Nel raccontare questa specie di amour fou fosco e sotterraneo, Lifshitz non si lascia dunque sedurre dalle sirene del sensazionalismo a buon mercato, ma si lancia senza rete di protezione nell’esplorazione dei corpi, che divengono, una volta tanto, vero specchio dell’anima; un’anima, quella del film, sottilmente fassbinderiana (come non pensare a un Querelle de Brest rovesciato?) nel suo esporsi senza mezzi termini, nel costituirsi come identità attraverso la pura ricostruzione fenomenologica delle dinamiche del desiderio: come se, in nome di ciò, le identità sociali si dissolvessero e divenissero pura ostentazione di status.

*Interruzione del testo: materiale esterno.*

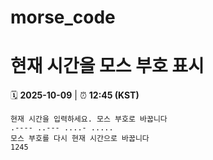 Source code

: # morse_code
# 현재 시간을 모스 부호 표시
<!-- MORSE_TIME_START -->
🗓️ **2025-10-09** | ⏰ **12:45 (KST)**

```
현재 시간을 입력하세요. 모스 부호로 바꿉니다
.---- ..--- ....- .....
모스 부호를 다시 현재 시간으로 바꿉니다
1245
```
<!-- MORSE_TIME_END -->
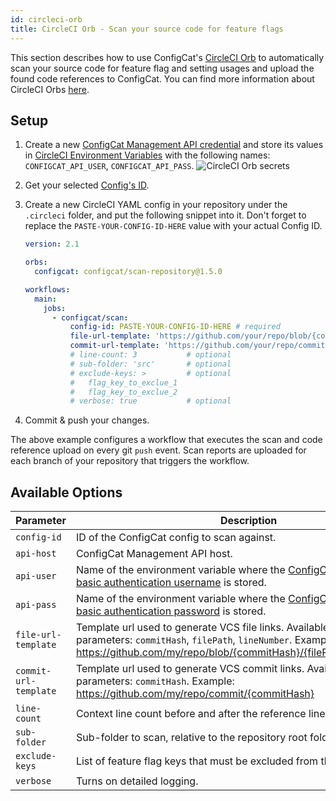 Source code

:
```yaml
---
id: circleci-orb
title: CircleCI Orb - Scan your source code for feature flags
---
```


This section describes how to use ConfigCat's <a target="_blank" href="https://circleci.com/developer/orbs/orb/configcat/scan-repository">CircleCI Orb</a>
to automatically scan your source code for feature flag and setting usages and upload the found code references to ConfigCat.
You can find more information about CircleCI Orbs <a target="_blank" href="https://circleci.com/orbs/">here</a>.

## Setup

1. Create a new <a target="_blank" href="https://app.configcat.com/my-account/public-api-credentials">ConfigCat Management API credential</a> and store its values in <a target="_blank" href="https://circleci.com/docs/2.0/env-vars/#setting-an-environment-variable-in-a-project">CircleCI Environment Variables</a> with the following names: `CONFIGCAT_API_USER`, `CONFIGCAT_API_PASS`.
   <img className="bordered zoomable" src="/docs/assets/cli/scan/cco_secrets.png" alt="CircleCI Orb secrets" />

2. Get your selected [Config's ID](/docs/advanced/code-references#config-id).

3. Create a new CircleCI YAML config in your repository under the `.circleci` folder, and put the following snippet into it.
   Don't forget to replace the `PASTE-YOUR-CONFIG-ID-HERE` value with your actual Config ID.

   ```yaml
   version: 2.1

   orbs:
     configcat: configcat/scan-repository@1.5.0

   workflows:
     main:
       jobs:
         - configcat/scan:
             config-id: PASTE-YOUR-CONFIG-ID-HERE # required
             file-url-template: 'https://github.com/your/repo/blob/{commitHash}/{filePath}#L{lineNumber}' # optional
             commit-url-template: 'https://github.com/your/repo/commit/{commitHash}' # optional
             # line-count: 3           # optional
             # sub-folder: 'src'       # optional
             # exclude-keys: >         # optional
             #   flag_key_to_exclue_1
             #   flag_key_to_exclue_2
             # verbose: true           # optional
   ```

4. Commit & push your changes.

The above example configures a workflow that executes the scan and code reference upload on every git `push` event.
Scan reports are uploaded for each branch of your repository that triggers the workflow.

## Available Options

| Parameter             | Description                                                                                                                                                                                            | Required | Default             |
| --------------------- | ------------------------------------------------------------------------------------------------------------------------------------------------------------------------------------------------------ | -------- | ------------------- |
| `config-id`           | ID of the ConfigCat config to scan against.                                                                                                                                                            | &#9745;  |                     |
| `api-host`            | ConfigCat Management API host.                                                                                                                                                                         |          | `api.configcat.com` |
| `api-user`            | Name of the environment variable where the <a target="_blank" href="https://app.configcat.com/my-account/public-api-credentials">ConfigCat Management API basic authentication username</a> is stored. |          | CONFIGCAT_API_USER  |
| `api-pass`            | Name of the environment variable where the <a target="_blank" href="https://app.configcat.com/my-account/public-api-credentials">ConfigCat Management API basic authentication password</a> is stored. |          | CONFIGCAT_API_PASS  |
| `file-url-template`   | Template url used to generate VCS file links. Available template parameters: `commitHash`, `filePath`, `lineNumber`. Example: https://github.com/my/repo/blob/{commitHash}/{filePath}#L{lineNumber}    |          |                     |
| `commit-url-template` | Template url used to generate VCS commit links. Available template parameters: `commitHash`. Example: https://github.com/my/repo/commit/{commitHash}                                                   |          |                     |
| `line-count`          | Context line count before and after the reference line. (min: 1, max: 10)                                                                                                                              |          | 4                   |
| `sub-folder`          | Sub-folder to scan, relative to the repository root folder.                                                                                                                                            |          |                     |
| `exclude-keys`        | List of feature flag keys that must be excluded from the scan report.                                                                                                                                  |          |                     |
| `verbose`             | Turns on detailed logging.                                                                                                                                                                             |          | false               |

In un film che sembra scorrere come acqua cheta, le brusche incursioni nel territorio della sessualità risultano realmente perturbanti nella loro secchezza, ma anche nella loro “naturalezza”. Verrebbe da dire, avendo a disposizione un paradigma più preciso e dettagliato, che raramente al cinema l’attrazione omoerotica è stata rappresentata con tanta “verità”. Di sicuro, Les Terres froides possiede quell’umana, imperfetta autenticità, sempre più rara nel cinema odierno, di chi ha ancora il coraggio di fare cinema investendo nella propria opera parte della propria vita e del proprio mondo. Proprio come predicava (nel deserto) il mai troppo compianto Maurice Pialat (e Pasolini, e Fassbinder, e…). Un plauso al coraggio di Lifshitz, nella speranza che non perda per strada la sua genuina purezza (beh, insomma, qualche avvisaglia c’è già stata, ma la speranza è l’ultima a morire…).